**Downloading Data from the Database with links from Webscraper**

In [ ]:
import pandas as pd
import requests
import os

# Function to download files from the links in the Excel file
def download_files_from_excel(excel_file, output_folder):
    # Read the Excel file
    df = pd.read_excel(excel_file, engine='openpyxl')
    for index, row in df.iterrows():
        file_url = row['Links-href']  # Adjust column name if different
        file_name = os.path.basename(file_url)  # Extract file name from URL
        
        # Create the full path for saving the file
        file_path = os.path.join(output_folder, file_name)
        
        try:
            # Download the file
            response = requests.get(file_url)
            response.raise_for_status()  # Raise an exception for HTTP errors
            
            # Write the file content to disk
            with open(file_path, 'wb') as f:
                f.write(response.content)
            
            print(f"Downloaded: {file_name}")
        except requests.exceptions.RequestException as e:
            print(f"Failed to download {file_name}: {e}")

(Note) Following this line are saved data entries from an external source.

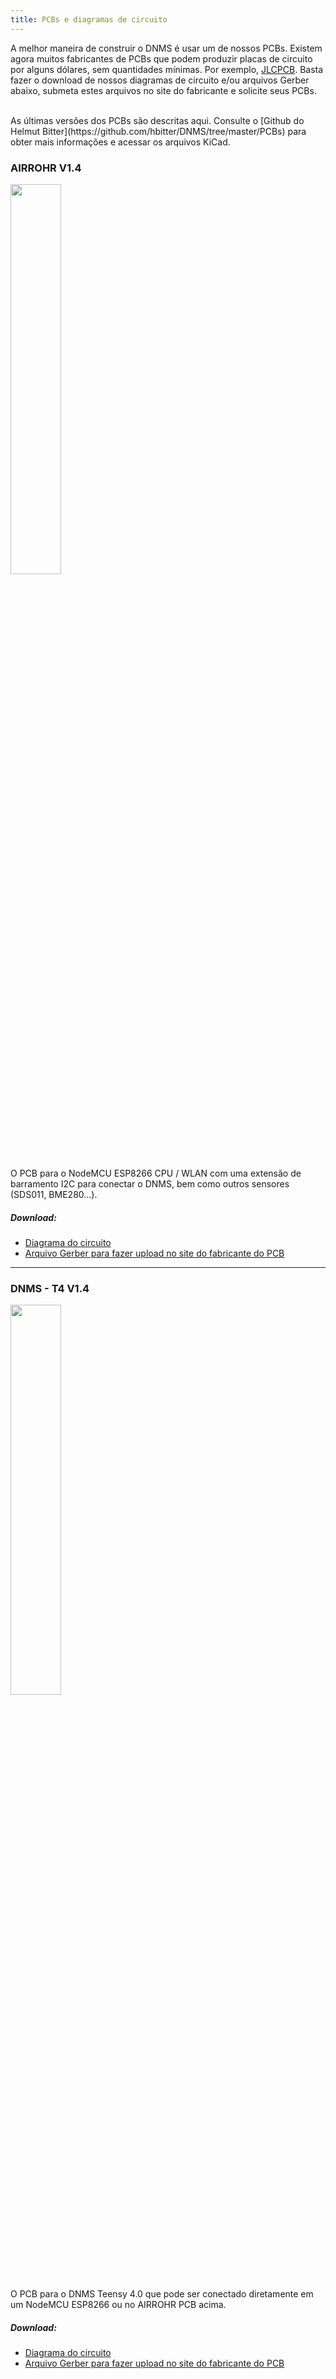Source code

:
 ```yaml
---
title: PCBs e diagramas de circuito
---
```


A melhor maneira de construir o DNMS é usar um de nossos PCBs.
Existem agora muitos fabricantes de PCBs que podem produzir placas de circuito por alguns dólares, sem quantidades mínimas. Por exemplo, [JLCPCB](https://jlcpcb.com/).
Basta fazer o download de nossos diagramas de circuito e/ou arquivos Gerber abaixo, submeta estes arquivos no site do fabricante e solicite seus PCBs.

<br>
As últimas versões dos PCBs são descritas aqui. Consulte o [Github do Helmut Bitter](https://github.com/hbitter/DNMS/tree/master/PCBs) para obter mais informações e acessar os arquivos KiCad.

### AIRROHR V1.4
<img src="../docs/dnms/airrohr-PCB.jpg" style="display: block; width:40%;margin: 1em 0" loading="lazy"/>
O PCB para o NodeMCU ESP8266 CPU / WLAN com uma extensão de barramento I2C para conectar o DNMS, bem como outros sensores (SDS011, BME280…).


##### Download:
* [Diagrama do circuito](../docs/dnms/airrohr-PCB-circuit-diagram.pdf)
* [Arquivo Gerber para fazer upload no site do fabricante do PCB](../docs/dnms/airrohr-PCB-circuit-diagram-gerber.zip)

---

### DNMS - T4 V1.4
<img src="../docs/dnms/dnms-noise-measuring-teensy-4.jpg" style="display: block;width:40%; margin: 1em 0" loading="lazy"/>
O PCB para o DNMS Teensy 4.0 que pode ser conectado diretamente em um NodeMCU ESP8266 ou no AIRROHR PCB acima.


##### Download:
* [Diagrama do circuito](../docs/dnms/dnms-noise-measuring-teensy-40-circuit-diagram.pdf)
* [Arquivo Gerber para fazer upload no site do fabricante do PCB](../docs/dnms/dnms-noise-measuring-teensy-40-circuit-gerber.zip)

def add_pdf_extension_to_files(folder_path):
    # Iterate over all files in the folder
    for filename in os.listdir(folder_path):
        file_path = os.path.join(folder_path, filename)
        
        # Check if it's a file and does not already have an extension
        if os.path.isfile(file_path) and '.' not in filename:
            new_file_path = f"{file_path}.pdf"  # Append .pdf to the filename
            os.rename(file_path, new_file_path)  # Rename the file
            print(f"Renamed: {filename} -> {os.path.basename(new_file_path)}")
        else:
            print(f"Skipped: {filename}")

# Specify the folders containing the files
folder_path = r'C:\Users\zdrop\OneDrive - TU Wien\MASTER THESIS\ADs\A350' 
excel_file = r'C:\Users\zdrop\UNI\masters\Thesis_files\AD_Links_320.xlsx'
output_folder = r'C:\Users\zdrop\OneDrive - TU Wien\MASTER THESIS\ADs\A320'

# Call the function
#download_files_from_excel(excel_file, output_folder)
#add_pdf_extension_to_files(folder_path)

**Removing non-english files**
- put all files in a separate directory

In [None]:
import os
import shutil
from langdetect import detect
import fitz  # PyMuPDF

# === CONFIGURATION ===
source_dir = r"C:\Users\zdrop\OneDrive - TU Wien\MASTER THESIS\ADs\A320"
non_english_dir = os.path.join(source_dir,r"C:\Users\zdrop\OneDrive - TU Wien\MASTER THESIS\ADs\non_english")
char_threshold = 1000  # Number of characters to use for detection

# Create target folder if it doesn't exist
os.makedirs(non_english_dir, exist_ok=True)

# === FUNCTION TO EXTRACT TEXT FROM PDF ===
def extract_text(pdf_path, max_chars=1000):
    try:
        doc = fitz.open(pdf_path)
        text = ""
        for page in doc:
            text += page.get_text()
            if len(text) >= max_chars:
                break
        return text[:max_chars]
    except Exception as e:
        print(f"Error reading {pdf_path}: {e}")
        return ""

# === MAIN LOOP ===
for filename in os.listdir(source_dir):
    if filename.lower().endswith(".pdf"):
        file_path = os.path.join(source_dir, filename)
        sample_text = extract_text(file_path)

        if not sample_text.strip():
            print(f"Skipping (empty or unreadable): {filename}")
            continue

        try:
            lang = detect(sample_text)
            if lang != "en":
                print(f"Detected {lang} – moving: {filename}")
                shutil.move(file_path, os.path.join(non_english_dir, filename))
            else:
                print(f"Detected English – keeping: {filename}")
        except Exception as e:
            print(f"Language detection failed for {filename}: {e}")